The fall ’13 collection combines leather and lizard on streamlined, vintage-inspired silhouettes, and for spring ’14, Flint brought stingray into the material mix on strappy sandals, pointy-toe kitten heels and peep-toe d’Orsay pumps. The latest selection also includes flats, sandals and wedges in nappa and patent. Strategically placed folds on the shoes’ uppers hint at a love of Japanese origami.
“That was a fascination that started in college,” said Flint, who attended both Parsons The New School for Design and the Fashion Institute of Technology. “Sometimes, I don’t even start [a footwear design] by sketching. Instead, I start by sitting at my sewing machine and playing around with leather, cutting it up and folding it and seeing what happens.” Her personal sewing machine is a large industrial model that sits in her Manhattan apartment, and the designer knows how to make a shoe from start to finish — another skill she picked up in college.
Flint decided early in life to pursue footwear design. By high school, she already had a part-time job at French Lessons, a women’s boutique near Boston. That led to a summer footwear internship at Diane von Furstenberg and participation in a summer program at Parsons, all while still in her teens.

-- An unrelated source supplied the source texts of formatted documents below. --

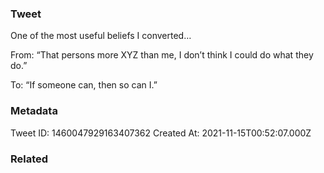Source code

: ### Tweet
One of the most useful beliefs I converted…

From: “That persons more XYZ than me, I don’t think I could do what they do.”

To: “If someone can, then so can I.”

### Metadata
Tweet ID: 1460047929163407362
Created At: 2021-11-15T00:52:07.000Z

### Related

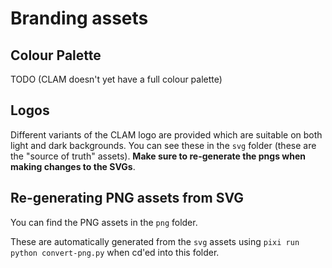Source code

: # Branding assets

## Colour Palette

TODO (CLAM doesn't yet have a full colour palette)

## Logos

Different variants of the CLAM logo are provided which are suitable on both light and dark backgrounds. You can see these in the `svg` folder (these are the "source of truth" assets). **Make sure to re-generate the pngs when making changes to the SVGs**.

## Re-generating PNG assets from SVG

You can find the PNG assets in the `png` folder.

These are automatically generated from the `svg` assets using `pixi run python convert-png.py` when cd'ed into this folder.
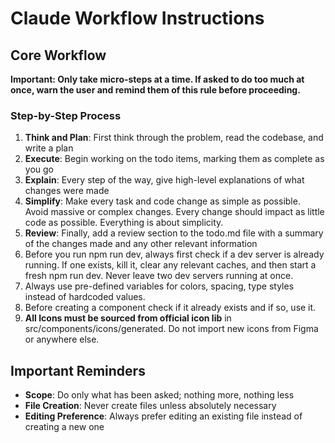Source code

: # Claude Workflow Instructions

## Core Workflow

**Important: Only take micro-steps at a time. If asked to do too much at once, warn the user and remind them of this rule before proceeding.**

### Step-by-Step Process

1. **Think and Plan**: First think through the problem, read the codebase, and write a plan
2. **Execute**: Begin working on the todo items, marking them as complete as you go
3. **Explain**: Every step of the way, give high-level explanations of what changes were made
4. **Simplify**: Make every task and code change as simple as possible. Avoid massive or complex changes. Every change should impact as little code as possible. Everything is about simplicity.
5. **Review**: Finally, add a review section to the todo.md file with a summary of the changes made and any other relevant information
6. Before you run npm run dev, always first check if a dev server is already running. If one exists, kill it, clear any relevant caches, and then start a fresh npm run dev. Never leave two dev servers running at once.
7. Always use pre-defined variables for colors, spacing, type styles instead of hardcoded values.
8. Before creating a component check if it already exists and if so, use it.
9. **All Icons must be sourced from official icon lib** in src/components/icons/generated. Do not import new icons from Figma or anywhere else.

## Important Reminders

- **Scope**: Do only what has been asked; nothing more, nothing less
- **File Creation**: Never create files unless absolutely necessary
- **Editing Preference**: Always prefer editing an existing file instead of creating a new one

After graduation, she studied for a year at Parsons while simultaneously working as a buyer for French Lessons. She transferred to F.I.T., where she earned her undergraduate degree while interning in footwear and accessories at Proenza Schouler. After that, Flint studied pattern-making and prototyping at Ars Sutoria.
Siccardi, who now works part-time on the shoe label in addition to his duties at Ars Sutoria, said he spotted Flint’s potential immediately. “What is special about Sarah Flint as a designer is that she fell in love with a certain style that was reminiscent of the 1940s, when details were so accurate, and designers were shoe experts first, as opposed to trend experts,” said Siccardi, whose background includes pattern-making for Manolo Blahnik. “Sarah came to Ars Sutoria for this purpose exactly, and I was so happy to have a student arrive with this concept. I knew at once that we could work together [on] shoes that are attractive and feminine without being loud and excessive.”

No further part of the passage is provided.